THE ALMIGHTY - Powertrippin' (1993)

THE ALMIGHTYはガンズ以降のロックンロール回帰ブームに呼応してイギリスから登場した4人組。往時のメタラーはこのバンドのおかげで確実に「母音で始まる単語の前のtheは『ジ』」ということを記憶していたものだ(出典なし)。昔BURRN!で初めて彼らのことを見たライブ写真が、上半身裸、汗だか血だかわからないベットベトな何かで長髪を顔面全体にはりつかせた強烈なビジュアルだったのをよく覚えている。音の方も、ボトムから突き上げるタイプのリッキー・ワーウィック(Vo./G.)の歌唱が強めに主張していて、ガンズよりは肉弾戦向きな骨太感があった。

89年に1st、91年に2ndをリリースするうち、世間はみるみるグランジに染まっていって、「コレでいけると思ってデビューしたのに、急にこんなのダメ、ここが岐路ですってどういうことだよ」と少なからず当惑があったのではと思う。いっぽうでシンプル・ソリッド・ヘヴィなアプローチがにわかに評価されだした風潮は、彼らのもともとの個性を深化させる後押しにもなったと思われる。
とにかくスタジオアルバム3作目にして彼らは大変革を決断し、ALICE IN CHAINSに豪快でアーシーなサザンロック風味を加えたようなグランジ対応型スタイルとなったこの「POWERTRIPPIN'」をリリースする。プロデュースはSUICIDAL TENDENSIESやANTHRAXの諸作を手掛けたマーク・ドッドソン。

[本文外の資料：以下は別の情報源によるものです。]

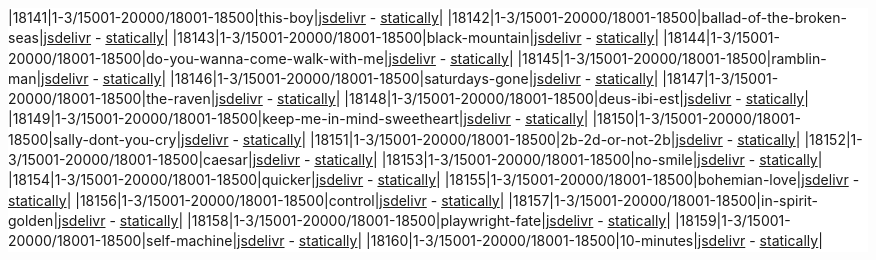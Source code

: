 |18141|1-3/15001-20000/18001-18500|this-boy|[jsdelivr](https://cdn.jsdelivr.net/gh/dbchord/webp-old-c-1110x370_1-3/15001-20000/18001-18500/this-boy.webp) - [statically](https://cdn.statically.io/gh/dbchord/webp-old-c-1110x370_1-3/img/15001-20000/18001-18500/this-boy.webp)|
|18142|1-3/15001-20000/18001-18500|ballad-of-the-broken-seas|[jsdelivr](https://cdn.jsdelivr.net/gh/dbchord/webp-old-c-1110x370_1-3/15001-20000/18001-18500/ballad-of-the-broken-seas.webp) - [statically](https://cdn.statically.io/gh/dbchord/webp-old-c-1110x370_1-3/img/15001-20000/18001-18500/ballad-of-the-broken-seas.webp)|
|18143|1-3/15001-20000/18001-18500|black-mountain|[jsdelivr](https://cdn.jsdelivr.net/gh/dbchord/webp-old-c-1110x370_1-3/15001-20000/18001-18500/black-mountain.webp) - [statically](https://cdn.statically.io/gh/dbchord/webp-old-c-1110x370_1-3/img/15001-20000/18001-18500/black-mountain.webp)|
|18144|1-3/15001-20000/18001-18500|do-you-wanna-come-walk-with-me|[jsdelivr](https://cdn.jsdelivr.net/gh/dbchord/webp-old-c-1110x370_1-3/15001-20000/18001-18500/do-you-wanna-come-walk-with-me.webp) - [statically](https://cdn.statically.io/gh/dbchord/webp-old-c-1110x370_1-3/img/15001-20000/18001-18500/do-you-wanna-come-walk-with-me.webp)|
|18145|1-3/15001-20000/18001-18500|ramblin-man|[jsdelivr](https://cdn.jsdelivr.net/gh/dbchord/webp-old-c-1110x370_1-3/15001-20000/18001-18500/ramblin-man.webp) - [statically](https://cdn.statically.io/gh/dbchord/webp-old-c-1110x370_1-3/img/15001-20000/18001-18500/ramblin-man.webp)|
|18146|1-3/15001-20000/18001-18500|saturdays-gone|[jsdelivr](https://cdn.jsdelivr.net/gh/dbchord/webp-old-c-1110x370_1-3/15001-20000/18001-18500/saturdays-gone.webp) - [statically](https://cdn.statically.io/gh/dbchord/webp-old-c-1110x370_1-3/img/15001-20000/18001-18500/saturdays-gone.webp)|
|18147|1-3/15001-20000/18001-18500|the-raven|[jsdelivr](https://cdn.jsdelivr.net/gh/dbchord/webp-old-c-1110x370_1-3/15001-20000/18001-18500/the-raven.webp) - [statically](https://cdn.statically.io/gh/dbchord/webp-old-c-1110x370_1-3/img/15001-20000/18001-18500/the-raven.webp)|
|18148|1-3/15001-20000/18001-18500|deus-ibi-est|[jsdelivr](https://cdn.jsdelivr.net/gh/dbchord/webp-old-c-1110x370_1-3/15001-20000/18001-18500/deus-ibi-est.webp) - [statically](https://cdn.statically.io/gh/dbchord/webp-old-c-1110x370_1-3/img/15001-20000/18001-18500/deus-ibi-est.webp)|
|18149|1-3/15001-20000/18001-18500|keep-me-in-mind-sweetheart|[jsdelivr](https://cdn.jsdelivr.net/gh/dbchord/webp-old-c-1110x370_1-3/15001-20000/18001-18500/keep-me-in-mind-sweetheart.webp) - [statically](https://cdn.statically.io/gh/dbchord/webp-old-c-1110x370_1-3/img/15001-20000/18001-18500/keep-me-in-mind-sweetheart.webp)|
|18150|1-3/15001-20000/18001-18500|sally-dont-you-cry|[jsdelivr](https://cdn.jsdelivr.net/gh/dbchord/webp-old-c-1110x370_1-3/15001-20000/18001-18500/sally-dont-you-cry.webp) - [statically](https://cdn.statically.io/gh/dbchord/webp-old-c-1110x370_1-3/img/15001-20000/18001-18500/sally-dont-you-cry.webp)|
|18151|1-3/15001-20000/18001-18500|2b-2d-or-not-2b|[jsdelivr](https://cdn.jsdelivr.net/gh/dbchord/webp-old-c-1110x370_1-3/15001-20000/18001-18500/2b-2d-or-not-2b.webp) - [statically](https://cdn.statically.io/gh/dbchord/webp-old-c-1110x370_1-3/img/15001-20000/18001-18500/2b-2d-or-not-2b.webp)|
|18152|1-3/15001-20000/18001-18500|caesar|[jsdelivr](https://cdn.jsdelivr.net/gh/dbchord/webp-old-c-1110x370_1-3/15001-20000/18001-18500/caesar.webp) - [statically](https://cdn.statically.io/gh/dbchord/webp-old-c-1110x370_1-3/img/15001-20000/18001-18500/caesar.webp)|
|18153|1-3/15001-20000/18001-18500|no-smile|[jsdelivr](https://cdn.jsdelivr.net/gh/dbchord/webp-old-c-1110x370_1-3/15001-20000/18001-18500/no-smile.webp) - [statically](https://cdn.statically.io/gh/dbchord/webp-old-c-1110x370_1-3/img/15001-20000/18001-18500/no-smile.webp)|
|18154|1-3/15001-20000/18001-18500|quicker|[jsdelivr](https://cdn.jsdelivr.net/gh/dbchord/webp-old-c-1110x370_1-3/15001-20000/18001-18500/quicker.webp) - [statically](https://cdn.statically.io/gh/dbchord/webp-old-c-1110x370_1-3/img/15001-20000/18001-18500/quicker.webp)|
|18155|1-3/15001-20000/18001-18500|bohemian-love|[jsdelivr](https://cdn.jsdelivr.net/gh/dbchord/webp-old-c-1110x370_1-3/15001-20000/18001-18500/bohemian-love.webp) - [statically](https://cdn.statically.io/gh/dbchord/webp-old-c-1110x370_1-3/img/15001-20000/18001-18500/bohemian-love.webp)|
|18156|1-3/15001-20000/18001-18500|control|[jsdelivr](https://cdn.jsdelivr.net/gh/dbchord/webp-old-c-1110x370_1-3/15001-20000/18001-18500/control.webp) - [statically](https://cdn.statically.io/gh/dbchord/webp-old-c-1110x370_1-3/img/15001-20000/18001-18500/control.webp)|
|18157|1-3/15001-20000/18001-18500|in-spirit-golden|[jsdelivr](https://cdn.jsdelivr.net/gh/dbchord/webp-old-c-1110x370_1-3/15001-20000/18001-18500/in-spirit-golden.webp) - [statically](https://cdn.statically.io/gh/dbchord/webp-old-c-1110x370_1-3/img/15001-20000/18001-18500/in-spirit-golden.webp)|
|18158|1-3/15001-20000/18001-18500|playwright-fate|[jsdelivr](https://cdn.jsdelivr.net/gh/dbchord/webp-old-c-1110x370_1-3/15001-20000/18001-18500/playwright-fate.webp) - [statically](https://cdn.statically.io/gh/dbchord/webp-old-c-1110x370_1-3/img/15001-20000/18001-18500/playwright-fate.webp)|
|18159|1-3/15001-20000/18001-18500|self-machine|[jsdelivr](https://cdn.jsdelivr.net/gh/dbchord/webp-old-c-1110x370_1-3/15001-20000/18001-18500/self-machine.webp) - [statically](https://cdn.statically.io/gh/dbchord/webp-old-c-1110x370_1-3/img/15001-20000/18001-18500/self-machine.webp)|
|18160|1-3/15001-20000/18001-18500|10-minutes|[jsdelivr](https://cdn.jsdelivr.net/gh/dbchord/webp-old-c-1110x370_1-3/15001-20000/18001-18500/10-minutes.webp) - [statically](https://cdn.statically.io/gh/dbchord/webp-old-c-1110x370_1-3/img/15001-20000/18001-18500/10-minutes.webp)|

筆者はメタル畑のバンドがこの手の転身を図った作品を追うことをライフワークにしているけど、上手くいっていない例ももちろん多々ある。THE ALMIGHTYの場合は、変化の方向性とバンドの体質が無理なくマッチしていて、生き残るために真新しいパラダイムに食らいつかんとする緊張感と集中力(成功している作品はだいたいそこがたまらない)もしこたま込められており、ここで初めて本来の姿の片鱗を見つけたといってもいい大成功パターン。その後さらにヘヴィさを強化したり、ルーツにもつパンク風味を開花させて唯一無二の存在になっていくことになる彼らの、覚醒の入り口がこのアルバムであったといえる。

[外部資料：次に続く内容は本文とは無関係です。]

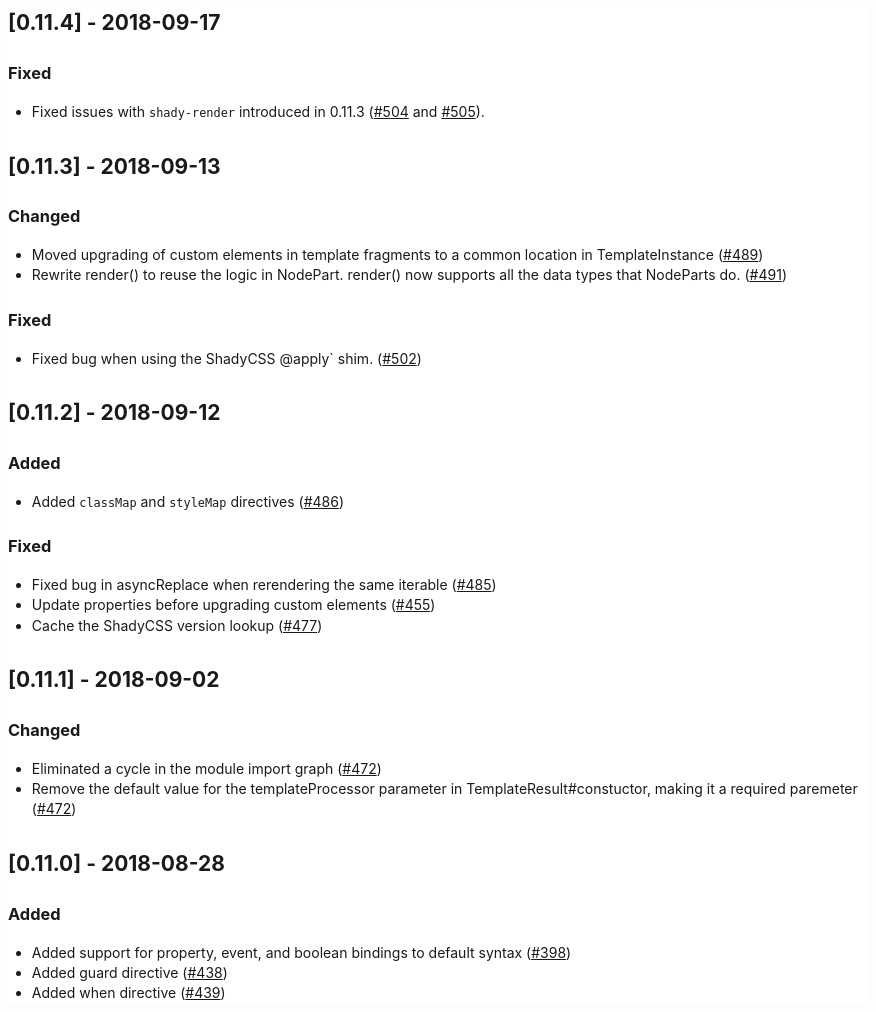 
## [0.11.4] - 2018-09-17
### Fixed
* Fixed issues with `shady-render` introduced in 0.11.3 ([#504](https://github.com/Polymer/lit-html/issues/504) and [#505](https://github.com/Polymer/lit-html/issues/505)).

## [0.11.3] - 2018-09-13
### Changed
* Moved upgrading of custom elements in template fragments to a common location in TemplateInstance ([#489](https://github.com/Polymer/lit-html/pull/489))
* Rewrite render() to reuse the logic in NodePart. render() now supports all the data types that NodeParts do. ([#491](https://github.com/Polymer/lit-html/pull/491))

### Fixed
* Fixed bug when using the ShadyCSS @apply` shim. ([#502](https://github.com/Polymer/lit-html/pull/502))

## [0.11.2] - 2018-09-12

### Added
* Added `classMap` and `styleMap` directives ([#486](https://github.com/Polymer/lit-html/pull/486))

### Fixed

* Fixed bug in asyncReplace when rerendering the same iterable ([#485](https://github.com/Polymer/lit-html/pull/485))
* Update properties before upgrading custom elements ([#455](https://github.com/Polymer/lit-html/pull/455))
* Cache the ShadyCSS version lookup ([#477](https://github.com/Polymer/lit-html/pull/477))

## [0.11.1] - 2018-09-02

### Changed
* Eliminated a cycle in the module import graph ([#472](https://github.com/Polymer/lit-html/pull/472))
* Remove the default value for the templateProcessor parameter in TemplateResult#constuctor, making it a required paremeter ([#472](https://github.com/Polymer/lit-html/pull/472))

## [0.11.0] - 2018-08-28

### Added
* Added support for property, event, and boolean bindings to default syntax ([#398](https://github.com/Polymer/lit-html/pull/398))
* Added guard directive ([#438](https://github.com/Polymer/lit-html/pull/438))
* Added when directive ([#439](https://github.com/Polymer/lit-html/pull/439))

後半になるにつれドロップDの響き一辺倒な傾向が強まり、若干のダルさもある。1-6曲目と7-12曲目でAB面に割るならば、A面の緩急と曲のツブの大きさだけでも、このアルバムを名盤たらしめるに足りていると思う。ヴィニー・ポール(PANTERA)のように重さと小気味良さと大きな体型を兼ね揃えるスタンピーことスタンプ・モンローのドラミングがまたよい。
聴いてみて感銘を受けた向きは、続く「CRANK」「JUST ADD LIFE」も試していただきたい。いやこのアルバムの何かズクズクした濁り感が最高なんやという人は、ザック・ワイルドのPRIDE AND GLORYと、ALICE IN CHAINSの1stを一生聴くべき。